Le présidium du parlement slovaque rejette pourtant l’accord par une voix, les critiques se concentrant sur les trop nombreuses concessions faites par le Premier Ministre Čarnogurský [11]. À y voir de plus près pourtant, une ratification au préalable par l’Assemblée Fédérale et l’absence de personnalité juridique internationale accordé aux Républiques ne semblent pas en contradiction avec le maintien d’un État commun  [12]. Ce refus et la perspective de nouvelles élections parlementaires précipitent alors la fin des négociations.

Le traité d’État agit ici comme un symbole. Symbole de désunion, les politiciens n’ont pas réussi à se mettre d’accord sur la question. Le feuilleton constitutionnel n’a pas touché à sa fin alors que les élections parlementaires de juin 1992 approchent ; le pays s’enfonce dans une crise institutionnelle.

Transition économique et controverses

 Contrairement à la révision constitutionnelle, les réformes économiques sont plus rapides à mettre en place. À la suite des élections de juin 1990, un consensus aboutit au vote de plusieurs lois mettant en place une logique de marché. Le « scénario pour la réforme économique » consiste tout d’abord en une libéralisation des prix et des salaires, par la convertibilité de la Couronne tchécoslovaque et enfin par l’ouverture aux marchés.

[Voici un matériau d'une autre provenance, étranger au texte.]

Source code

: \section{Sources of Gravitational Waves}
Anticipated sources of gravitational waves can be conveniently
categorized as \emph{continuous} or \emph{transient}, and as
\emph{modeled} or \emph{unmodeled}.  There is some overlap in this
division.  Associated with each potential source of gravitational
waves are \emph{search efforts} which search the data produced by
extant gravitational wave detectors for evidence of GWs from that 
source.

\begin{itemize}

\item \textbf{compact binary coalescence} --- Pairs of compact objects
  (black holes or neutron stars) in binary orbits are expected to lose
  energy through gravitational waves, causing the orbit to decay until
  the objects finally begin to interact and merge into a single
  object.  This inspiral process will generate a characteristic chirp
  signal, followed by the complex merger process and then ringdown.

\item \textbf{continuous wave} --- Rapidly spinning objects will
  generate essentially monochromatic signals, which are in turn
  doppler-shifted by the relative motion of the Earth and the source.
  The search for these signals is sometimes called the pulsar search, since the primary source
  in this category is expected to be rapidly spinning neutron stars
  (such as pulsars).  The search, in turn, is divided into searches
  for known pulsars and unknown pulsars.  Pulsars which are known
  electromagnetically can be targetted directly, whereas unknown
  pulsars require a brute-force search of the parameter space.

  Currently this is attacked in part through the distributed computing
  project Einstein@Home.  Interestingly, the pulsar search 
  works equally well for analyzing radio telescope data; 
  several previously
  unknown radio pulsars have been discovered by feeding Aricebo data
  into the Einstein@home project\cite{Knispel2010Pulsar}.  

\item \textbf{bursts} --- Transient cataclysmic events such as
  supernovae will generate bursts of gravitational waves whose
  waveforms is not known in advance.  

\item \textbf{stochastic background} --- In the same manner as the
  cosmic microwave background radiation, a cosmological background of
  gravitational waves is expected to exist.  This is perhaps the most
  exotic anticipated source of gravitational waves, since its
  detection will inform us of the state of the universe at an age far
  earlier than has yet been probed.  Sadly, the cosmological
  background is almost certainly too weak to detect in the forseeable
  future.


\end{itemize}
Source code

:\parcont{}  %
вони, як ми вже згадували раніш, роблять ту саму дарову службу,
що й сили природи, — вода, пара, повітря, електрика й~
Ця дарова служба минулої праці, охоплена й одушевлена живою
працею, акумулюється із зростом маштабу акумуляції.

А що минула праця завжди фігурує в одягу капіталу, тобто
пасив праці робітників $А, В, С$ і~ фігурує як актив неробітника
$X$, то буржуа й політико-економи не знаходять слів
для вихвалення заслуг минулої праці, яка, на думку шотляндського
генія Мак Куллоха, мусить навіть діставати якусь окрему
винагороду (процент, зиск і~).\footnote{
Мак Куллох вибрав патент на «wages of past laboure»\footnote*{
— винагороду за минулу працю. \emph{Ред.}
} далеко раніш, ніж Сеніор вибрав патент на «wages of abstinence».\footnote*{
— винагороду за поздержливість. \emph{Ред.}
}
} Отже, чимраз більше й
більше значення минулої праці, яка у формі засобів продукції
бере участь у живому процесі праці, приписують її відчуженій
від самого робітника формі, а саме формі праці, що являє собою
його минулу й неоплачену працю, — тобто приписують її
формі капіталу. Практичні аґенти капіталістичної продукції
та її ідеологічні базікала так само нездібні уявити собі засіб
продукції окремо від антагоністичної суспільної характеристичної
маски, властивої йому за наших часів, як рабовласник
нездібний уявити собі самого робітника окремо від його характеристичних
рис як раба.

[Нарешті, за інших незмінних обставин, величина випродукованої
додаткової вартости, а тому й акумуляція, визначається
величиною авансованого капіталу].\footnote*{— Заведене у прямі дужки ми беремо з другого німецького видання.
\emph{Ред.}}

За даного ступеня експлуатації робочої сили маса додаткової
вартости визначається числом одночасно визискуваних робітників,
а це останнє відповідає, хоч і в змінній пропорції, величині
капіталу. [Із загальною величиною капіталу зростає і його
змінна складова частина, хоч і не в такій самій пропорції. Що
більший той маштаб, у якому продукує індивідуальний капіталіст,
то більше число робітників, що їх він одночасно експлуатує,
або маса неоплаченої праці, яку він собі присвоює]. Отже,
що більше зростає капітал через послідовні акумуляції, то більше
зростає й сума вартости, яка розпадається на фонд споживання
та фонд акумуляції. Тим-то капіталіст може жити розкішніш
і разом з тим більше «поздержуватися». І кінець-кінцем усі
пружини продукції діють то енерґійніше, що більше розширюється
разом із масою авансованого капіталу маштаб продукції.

Elle démarre le 1er janvier 1991 [13] par l’arrêt du contrôle des prix et du taux de change. Pour aider à juguler l’inflation, une politique monétaire restrictive et une politique fiscale prudente accompagnent la réforme.

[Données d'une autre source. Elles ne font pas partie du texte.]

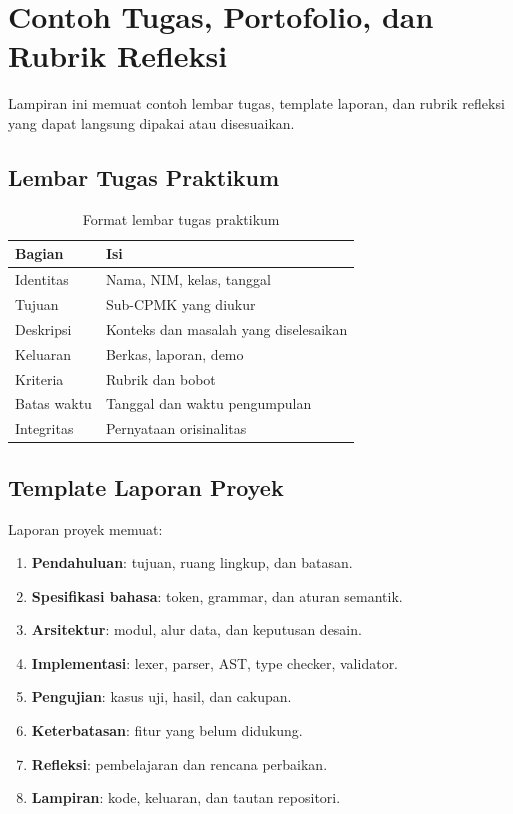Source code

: \chapter{Contoh Tugas, Portofolio, dan Rubrik Refleksi}
\label{app:tugas}

Lampiran ini memuat contoh lembar tugas, template laporan, dan rubrik
refleksi yang dapat langsung dipakai atau disesuaikan.

\section{Lembar Tugas Praktikum}
\label{app:tugas-praktikum}

\begin{table}[H]
\centering
\caption{Format lembar tugas praktikum}
\label{tab:app-tugas-format}
\begin{tabularx}{\textwidth}{@{}lX@{}}
\toprule
\textbf{Bagian} & \textbf{Isi} \\
\midrule
Identitas & Nama, NIM, kelas, tanggal \\
Tujuan & Sub-CPMK yang diukur \\
Deskripsi & Konteks dan masalah yang diselesaikan \\
Keluaran & Berkas, laporan, demo \\
Kriteria & Rubrik dan bobot \\
Batas waktu & Tanggal dan waktu pengumpulan \\
Integritas & Pernyataan orisinalitas \\
\bottomrule
\end{tabularx}
\end{table}

\section{Template Laporan Proyek}
\label{app:tugas-laporan}

Laporan proyek memuat:
\begin{enumerate}[label=\arabic*.,leftmargin=*]
  \item \textbf{Pendahuluan}: tujuan, ruang lingkup, dan batasan.
  \item \textbf{Spesifikasi bahasa}: token, grammar, dan aturan
        semantik.
  \item \textbf{Arsitektur}: modul, alur data, dan keputusan desain.
  \item \textbf{Implementasi}: lexer, parser, AST, type checker,
        validator.
  \item \textbf{Pengujian}: kasus uji, hasil, dan cakupan.
  \item \textbf{Keterbatasan}: fitur yang belum didukung.
  \item \textbf{Refleksi}: pembelajaran dan rencana perbaikan.
  \item \textbf{Lampiran}: kode, keluaran, dan tautan repositori.
\end{enumerate}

Vaclav Klaus, Ministre des finances de l’époque, résumait l’esprit de cette réforme : « Nous avons eu en tête deux pré-conditions indispensables au succès d’une transformation économique : la stabilité macroéconomique et la création graduelle d’une infrastructure visant le fonctionnement d’une logique de marché » [14].

La rapidité et la radicalité de la réforme suscite tant l’admiration que la controverse, mais fallait-il faire différemment ? Le consensus initial disparaît quand les premiers effets se font sentir car les deux Républiques ne sont pas affectées de la même façon. En 1991, l’économie tchèque se contracte à hauteur de 11,6 % contre 14,5 % en Slovaquie. Le chômage, lui, est plus fort en Slovaquie. En 1993, Il touche 14,7 % de la population pour seulement 3,8 % en République Tchèque [15].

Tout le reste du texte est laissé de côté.